> _Dataset_
»»

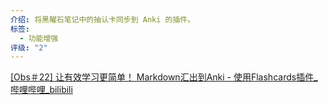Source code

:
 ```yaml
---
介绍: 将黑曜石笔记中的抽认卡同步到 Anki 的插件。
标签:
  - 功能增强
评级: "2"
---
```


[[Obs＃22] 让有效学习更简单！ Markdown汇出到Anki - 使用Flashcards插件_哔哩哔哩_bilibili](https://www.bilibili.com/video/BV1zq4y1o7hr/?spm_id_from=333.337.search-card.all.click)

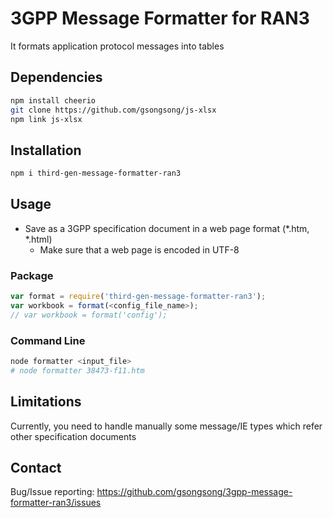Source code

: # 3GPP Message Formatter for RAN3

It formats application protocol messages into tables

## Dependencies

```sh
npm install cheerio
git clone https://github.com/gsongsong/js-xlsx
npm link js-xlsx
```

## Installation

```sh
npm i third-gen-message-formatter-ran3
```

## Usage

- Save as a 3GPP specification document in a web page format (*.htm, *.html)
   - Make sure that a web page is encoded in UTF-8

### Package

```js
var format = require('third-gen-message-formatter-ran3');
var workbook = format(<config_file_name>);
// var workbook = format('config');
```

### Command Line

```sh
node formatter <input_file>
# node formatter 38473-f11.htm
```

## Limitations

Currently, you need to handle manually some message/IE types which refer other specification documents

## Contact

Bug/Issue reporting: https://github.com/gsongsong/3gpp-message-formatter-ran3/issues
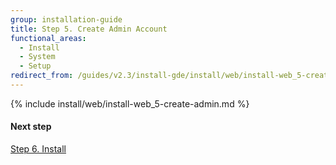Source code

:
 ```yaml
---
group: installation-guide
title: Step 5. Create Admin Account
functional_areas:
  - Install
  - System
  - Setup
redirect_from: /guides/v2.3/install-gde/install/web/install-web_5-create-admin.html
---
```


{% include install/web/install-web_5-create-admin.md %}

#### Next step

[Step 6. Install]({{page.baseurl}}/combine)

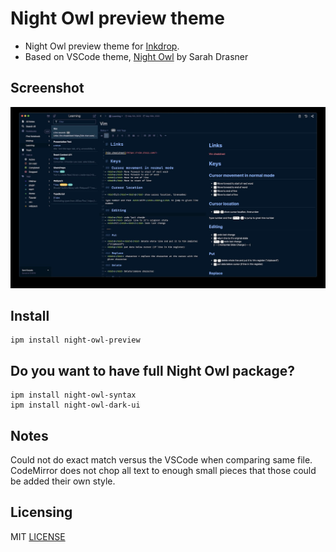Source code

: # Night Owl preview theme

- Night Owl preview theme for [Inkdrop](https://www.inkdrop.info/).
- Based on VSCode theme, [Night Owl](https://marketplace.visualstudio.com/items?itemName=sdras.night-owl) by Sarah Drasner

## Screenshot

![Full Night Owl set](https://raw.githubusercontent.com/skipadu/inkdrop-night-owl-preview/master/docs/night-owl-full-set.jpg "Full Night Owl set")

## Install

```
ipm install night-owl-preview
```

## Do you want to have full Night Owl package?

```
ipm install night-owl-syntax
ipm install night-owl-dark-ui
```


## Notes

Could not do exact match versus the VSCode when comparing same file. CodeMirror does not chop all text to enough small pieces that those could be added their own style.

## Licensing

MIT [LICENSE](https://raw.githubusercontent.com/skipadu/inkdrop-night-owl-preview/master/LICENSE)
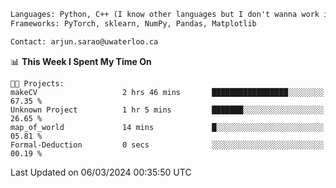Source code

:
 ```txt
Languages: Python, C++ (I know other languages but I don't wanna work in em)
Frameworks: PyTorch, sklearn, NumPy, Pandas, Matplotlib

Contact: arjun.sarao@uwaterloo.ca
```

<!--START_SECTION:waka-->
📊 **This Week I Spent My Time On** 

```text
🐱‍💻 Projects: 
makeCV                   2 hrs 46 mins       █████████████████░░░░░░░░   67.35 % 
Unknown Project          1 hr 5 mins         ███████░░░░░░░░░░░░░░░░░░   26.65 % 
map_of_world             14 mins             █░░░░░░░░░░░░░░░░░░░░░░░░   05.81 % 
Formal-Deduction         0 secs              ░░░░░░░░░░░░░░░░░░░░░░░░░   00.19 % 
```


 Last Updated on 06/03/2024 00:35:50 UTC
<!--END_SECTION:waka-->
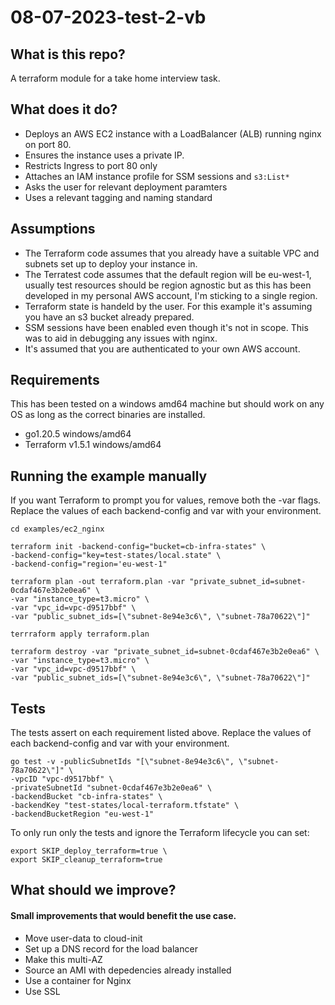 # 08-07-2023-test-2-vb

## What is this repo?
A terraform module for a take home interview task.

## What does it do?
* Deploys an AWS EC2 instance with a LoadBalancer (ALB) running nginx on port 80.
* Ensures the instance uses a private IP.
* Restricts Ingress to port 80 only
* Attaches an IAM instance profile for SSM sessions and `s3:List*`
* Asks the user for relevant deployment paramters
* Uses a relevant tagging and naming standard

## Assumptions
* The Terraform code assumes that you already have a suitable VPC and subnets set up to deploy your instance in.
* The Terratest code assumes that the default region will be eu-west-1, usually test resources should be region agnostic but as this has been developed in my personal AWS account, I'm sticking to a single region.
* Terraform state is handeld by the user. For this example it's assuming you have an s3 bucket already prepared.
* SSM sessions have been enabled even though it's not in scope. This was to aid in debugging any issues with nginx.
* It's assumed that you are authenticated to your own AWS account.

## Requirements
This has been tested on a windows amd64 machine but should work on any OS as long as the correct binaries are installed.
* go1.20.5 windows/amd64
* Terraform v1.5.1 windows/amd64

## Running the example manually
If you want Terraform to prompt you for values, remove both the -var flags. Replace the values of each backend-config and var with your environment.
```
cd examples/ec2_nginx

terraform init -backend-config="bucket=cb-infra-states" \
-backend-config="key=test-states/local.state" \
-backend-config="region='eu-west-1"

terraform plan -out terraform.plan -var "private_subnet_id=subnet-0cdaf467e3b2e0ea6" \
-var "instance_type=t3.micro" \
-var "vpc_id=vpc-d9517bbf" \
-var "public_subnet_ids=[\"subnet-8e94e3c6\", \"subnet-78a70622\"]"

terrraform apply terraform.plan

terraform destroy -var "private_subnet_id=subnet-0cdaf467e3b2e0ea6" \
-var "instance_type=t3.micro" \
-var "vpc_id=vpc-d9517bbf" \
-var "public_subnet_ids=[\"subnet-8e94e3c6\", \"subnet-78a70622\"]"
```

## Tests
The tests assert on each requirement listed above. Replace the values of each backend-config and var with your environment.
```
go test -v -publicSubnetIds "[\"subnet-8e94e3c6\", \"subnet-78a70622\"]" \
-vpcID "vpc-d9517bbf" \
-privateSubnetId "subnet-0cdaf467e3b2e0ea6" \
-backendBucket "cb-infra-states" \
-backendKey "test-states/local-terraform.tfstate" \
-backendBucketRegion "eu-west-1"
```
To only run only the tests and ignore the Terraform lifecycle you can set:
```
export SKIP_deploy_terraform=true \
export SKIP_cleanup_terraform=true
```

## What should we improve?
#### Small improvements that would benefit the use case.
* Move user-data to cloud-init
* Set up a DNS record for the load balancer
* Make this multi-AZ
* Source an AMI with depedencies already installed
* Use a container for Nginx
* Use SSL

««
»»

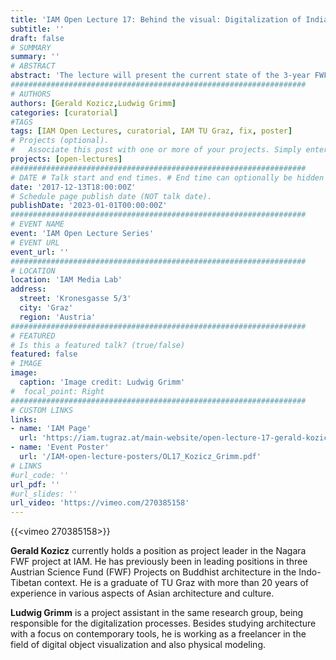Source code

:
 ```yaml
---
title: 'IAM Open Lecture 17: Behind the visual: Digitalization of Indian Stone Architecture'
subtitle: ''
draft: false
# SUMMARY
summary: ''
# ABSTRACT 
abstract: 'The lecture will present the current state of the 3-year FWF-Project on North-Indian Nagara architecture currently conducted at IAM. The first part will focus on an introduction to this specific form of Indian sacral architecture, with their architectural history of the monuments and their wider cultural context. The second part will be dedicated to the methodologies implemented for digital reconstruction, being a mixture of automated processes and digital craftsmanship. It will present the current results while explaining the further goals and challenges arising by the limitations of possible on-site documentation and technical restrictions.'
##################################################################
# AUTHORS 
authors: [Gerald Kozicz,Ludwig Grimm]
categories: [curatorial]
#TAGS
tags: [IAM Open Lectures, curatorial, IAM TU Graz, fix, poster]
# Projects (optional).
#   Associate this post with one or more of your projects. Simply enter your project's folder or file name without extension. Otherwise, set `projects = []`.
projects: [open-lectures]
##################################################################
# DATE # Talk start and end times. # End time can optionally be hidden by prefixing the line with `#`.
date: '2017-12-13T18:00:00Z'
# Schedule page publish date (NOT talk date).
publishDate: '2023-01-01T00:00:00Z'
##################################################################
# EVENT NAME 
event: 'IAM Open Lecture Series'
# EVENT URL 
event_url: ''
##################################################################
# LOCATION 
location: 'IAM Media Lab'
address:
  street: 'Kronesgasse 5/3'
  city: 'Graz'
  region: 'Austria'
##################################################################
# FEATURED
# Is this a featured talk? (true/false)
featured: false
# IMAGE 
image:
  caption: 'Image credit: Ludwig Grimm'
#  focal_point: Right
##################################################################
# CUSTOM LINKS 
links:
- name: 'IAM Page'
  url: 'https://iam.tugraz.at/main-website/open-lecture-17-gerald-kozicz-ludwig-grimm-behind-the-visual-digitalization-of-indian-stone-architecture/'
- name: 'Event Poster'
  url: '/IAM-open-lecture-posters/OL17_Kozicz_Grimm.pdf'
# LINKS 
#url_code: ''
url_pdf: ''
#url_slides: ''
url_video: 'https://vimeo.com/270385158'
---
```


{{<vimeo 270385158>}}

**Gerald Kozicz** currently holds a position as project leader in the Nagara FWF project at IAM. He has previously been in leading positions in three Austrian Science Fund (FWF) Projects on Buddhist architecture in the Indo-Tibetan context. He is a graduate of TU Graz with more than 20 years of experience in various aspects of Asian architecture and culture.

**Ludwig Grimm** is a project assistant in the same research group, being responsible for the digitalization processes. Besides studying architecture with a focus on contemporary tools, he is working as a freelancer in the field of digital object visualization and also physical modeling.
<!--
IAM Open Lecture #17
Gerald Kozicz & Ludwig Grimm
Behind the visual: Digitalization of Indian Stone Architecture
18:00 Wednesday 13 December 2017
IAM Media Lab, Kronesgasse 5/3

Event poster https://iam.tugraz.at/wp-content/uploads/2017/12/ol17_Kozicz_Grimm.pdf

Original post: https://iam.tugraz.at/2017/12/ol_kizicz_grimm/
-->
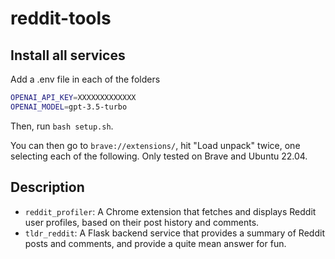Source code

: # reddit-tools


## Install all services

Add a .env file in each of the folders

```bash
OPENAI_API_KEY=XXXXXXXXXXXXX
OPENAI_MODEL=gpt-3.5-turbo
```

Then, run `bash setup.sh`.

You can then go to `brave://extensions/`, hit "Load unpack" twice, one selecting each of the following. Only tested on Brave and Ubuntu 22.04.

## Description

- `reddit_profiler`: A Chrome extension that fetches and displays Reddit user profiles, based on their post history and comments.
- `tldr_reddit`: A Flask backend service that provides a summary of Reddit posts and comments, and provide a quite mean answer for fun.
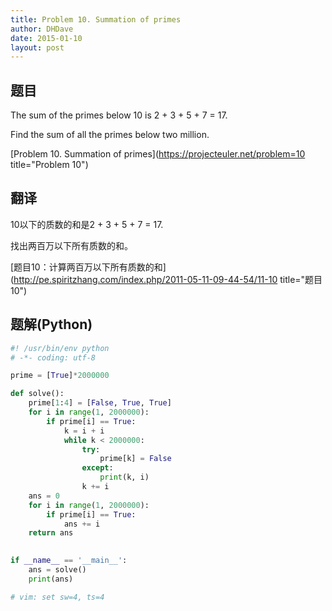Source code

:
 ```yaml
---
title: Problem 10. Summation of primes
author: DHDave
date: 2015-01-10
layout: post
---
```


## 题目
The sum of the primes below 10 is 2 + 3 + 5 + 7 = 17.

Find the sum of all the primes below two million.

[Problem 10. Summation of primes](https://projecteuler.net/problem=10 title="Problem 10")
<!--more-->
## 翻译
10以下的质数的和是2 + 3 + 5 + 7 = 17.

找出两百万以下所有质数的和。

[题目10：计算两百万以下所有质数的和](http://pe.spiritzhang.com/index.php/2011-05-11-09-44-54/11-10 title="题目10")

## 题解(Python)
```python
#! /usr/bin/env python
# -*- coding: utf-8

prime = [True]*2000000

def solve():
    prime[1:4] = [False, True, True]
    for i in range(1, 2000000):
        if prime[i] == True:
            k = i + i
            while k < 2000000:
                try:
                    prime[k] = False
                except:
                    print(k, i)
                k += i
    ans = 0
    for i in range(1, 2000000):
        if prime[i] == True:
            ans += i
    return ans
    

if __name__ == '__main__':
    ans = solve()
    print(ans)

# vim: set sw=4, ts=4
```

««
»»

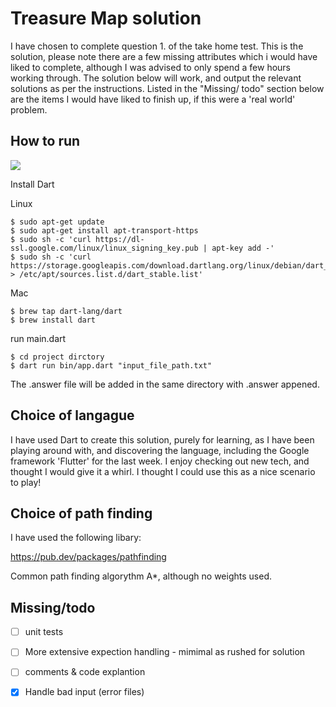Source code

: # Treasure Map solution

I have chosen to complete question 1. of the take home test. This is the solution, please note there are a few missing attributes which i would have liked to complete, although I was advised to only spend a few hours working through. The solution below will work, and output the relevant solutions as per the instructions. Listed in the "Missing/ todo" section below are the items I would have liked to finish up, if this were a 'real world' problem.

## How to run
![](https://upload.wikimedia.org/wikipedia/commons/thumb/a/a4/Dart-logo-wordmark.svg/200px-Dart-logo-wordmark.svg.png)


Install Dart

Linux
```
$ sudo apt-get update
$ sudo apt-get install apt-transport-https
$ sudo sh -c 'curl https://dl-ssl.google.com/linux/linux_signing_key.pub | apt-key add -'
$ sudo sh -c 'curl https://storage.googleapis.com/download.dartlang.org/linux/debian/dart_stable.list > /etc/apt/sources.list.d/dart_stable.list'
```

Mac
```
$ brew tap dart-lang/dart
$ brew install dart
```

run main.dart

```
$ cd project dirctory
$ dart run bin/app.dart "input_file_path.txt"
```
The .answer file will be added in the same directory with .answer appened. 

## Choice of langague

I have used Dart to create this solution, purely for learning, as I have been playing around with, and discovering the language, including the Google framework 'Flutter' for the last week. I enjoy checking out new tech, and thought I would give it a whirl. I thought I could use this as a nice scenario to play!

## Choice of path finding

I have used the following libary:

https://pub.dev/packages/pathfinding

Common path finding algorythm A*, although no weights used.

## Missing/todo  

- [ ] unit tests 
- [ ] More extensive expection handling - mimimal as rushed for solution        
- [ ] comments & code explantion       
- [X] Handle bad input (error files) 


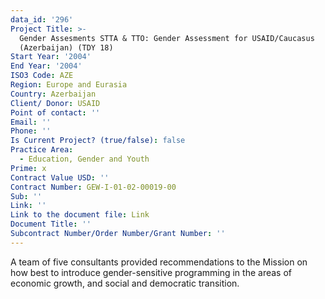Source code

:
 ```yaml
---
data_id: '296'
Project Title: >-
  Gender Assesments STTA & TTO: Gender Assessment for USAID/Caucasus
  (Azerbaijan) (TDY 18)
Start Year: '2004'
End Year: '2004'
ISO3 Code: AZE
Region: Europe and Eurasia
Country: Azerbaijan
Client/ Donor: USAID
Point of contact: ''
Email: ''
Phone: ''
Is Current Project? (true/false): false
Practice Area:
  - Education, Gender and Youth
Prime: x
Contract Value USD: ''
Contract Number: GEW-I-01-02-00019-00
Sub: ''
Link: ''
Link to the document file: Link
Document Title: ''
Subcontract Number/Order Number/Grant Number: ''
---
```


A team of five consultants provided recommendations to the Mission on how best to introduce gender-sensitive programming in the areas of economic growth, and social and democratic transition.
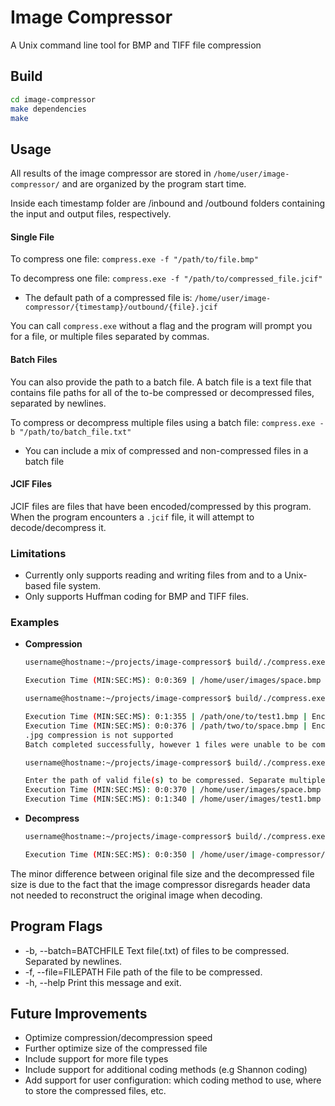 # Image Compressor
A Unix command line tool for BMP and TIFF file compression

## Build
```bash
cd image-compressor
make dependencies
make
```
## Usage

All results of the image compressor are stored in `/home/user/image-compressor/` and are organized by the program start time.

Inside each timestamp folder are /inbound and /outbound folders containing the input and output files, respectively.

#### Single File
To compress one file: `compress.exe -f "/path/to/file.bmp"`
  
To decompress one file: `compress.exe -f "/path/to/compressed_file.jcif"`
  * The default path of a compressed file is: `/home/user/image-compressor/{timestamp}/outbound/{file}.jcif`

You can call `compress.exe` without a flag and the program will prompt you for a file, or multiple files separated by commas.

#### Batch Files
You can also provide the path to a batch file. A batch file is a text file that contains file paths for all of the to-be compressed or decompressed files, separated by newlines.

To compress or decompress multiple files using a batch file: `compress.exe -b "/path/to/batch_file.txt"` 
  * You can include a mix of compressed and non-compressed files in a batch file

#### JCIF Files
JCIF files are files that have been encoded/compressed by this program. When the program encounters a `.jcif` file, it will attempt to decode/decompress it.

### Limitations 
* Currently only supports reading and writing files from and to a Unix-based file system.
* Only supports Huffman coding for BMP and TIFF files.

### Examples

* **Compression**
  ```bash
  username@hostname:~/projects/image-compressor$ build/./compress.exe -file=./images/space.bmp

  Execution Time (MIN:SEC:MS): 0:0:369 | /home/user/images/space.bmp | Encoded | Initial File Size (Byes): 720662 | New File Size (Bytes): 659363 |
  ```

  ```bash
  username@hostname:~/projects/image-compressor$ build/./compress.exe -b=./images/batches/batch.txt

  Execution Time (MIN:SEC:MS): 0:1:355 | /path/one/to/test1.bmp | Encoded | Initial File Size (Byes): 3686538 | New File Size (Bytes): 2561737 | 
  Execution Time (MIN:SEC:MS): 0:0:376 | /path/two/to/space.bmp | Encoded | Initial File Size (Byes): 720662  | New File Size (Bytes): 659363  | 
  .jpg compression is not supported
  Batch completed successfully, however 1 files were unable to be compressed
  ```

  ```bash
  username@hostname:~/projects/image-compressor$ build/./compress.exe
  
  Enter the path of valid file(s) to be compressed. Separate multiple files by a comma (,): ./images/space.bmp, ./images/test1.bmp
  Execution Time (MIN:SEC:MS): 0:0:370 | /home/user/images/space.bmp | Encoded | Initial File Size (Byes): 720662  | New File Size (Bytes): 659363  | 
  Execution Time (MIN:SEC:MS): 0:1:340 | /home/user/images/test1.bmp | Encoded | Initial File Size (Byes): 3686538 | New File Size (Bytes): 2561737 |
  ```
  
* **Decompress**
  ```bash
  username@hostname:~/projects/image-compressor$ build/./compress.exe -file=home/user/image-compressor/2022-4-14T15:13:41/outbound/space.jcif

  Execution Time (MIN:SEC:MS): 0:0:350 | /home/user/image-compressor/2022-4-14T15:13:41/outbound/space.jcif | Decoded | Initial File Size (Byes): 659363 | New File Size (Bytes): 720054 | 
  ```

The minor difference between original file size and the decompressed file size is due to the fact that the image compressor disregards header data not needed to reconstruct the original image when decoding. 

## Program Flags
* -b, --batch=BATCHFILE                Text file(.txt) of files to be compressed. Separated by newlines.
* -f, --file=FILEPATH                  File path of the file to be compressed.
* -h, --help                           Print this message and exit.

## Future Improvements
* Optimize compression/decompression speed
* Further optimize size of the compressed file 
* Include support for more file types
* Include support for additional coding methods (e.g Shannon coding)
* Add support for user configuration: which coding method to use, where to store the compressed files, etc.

««

> _Exercise details_
Number of lines above with the word "Summation": state it alone.

> _Answer box_
2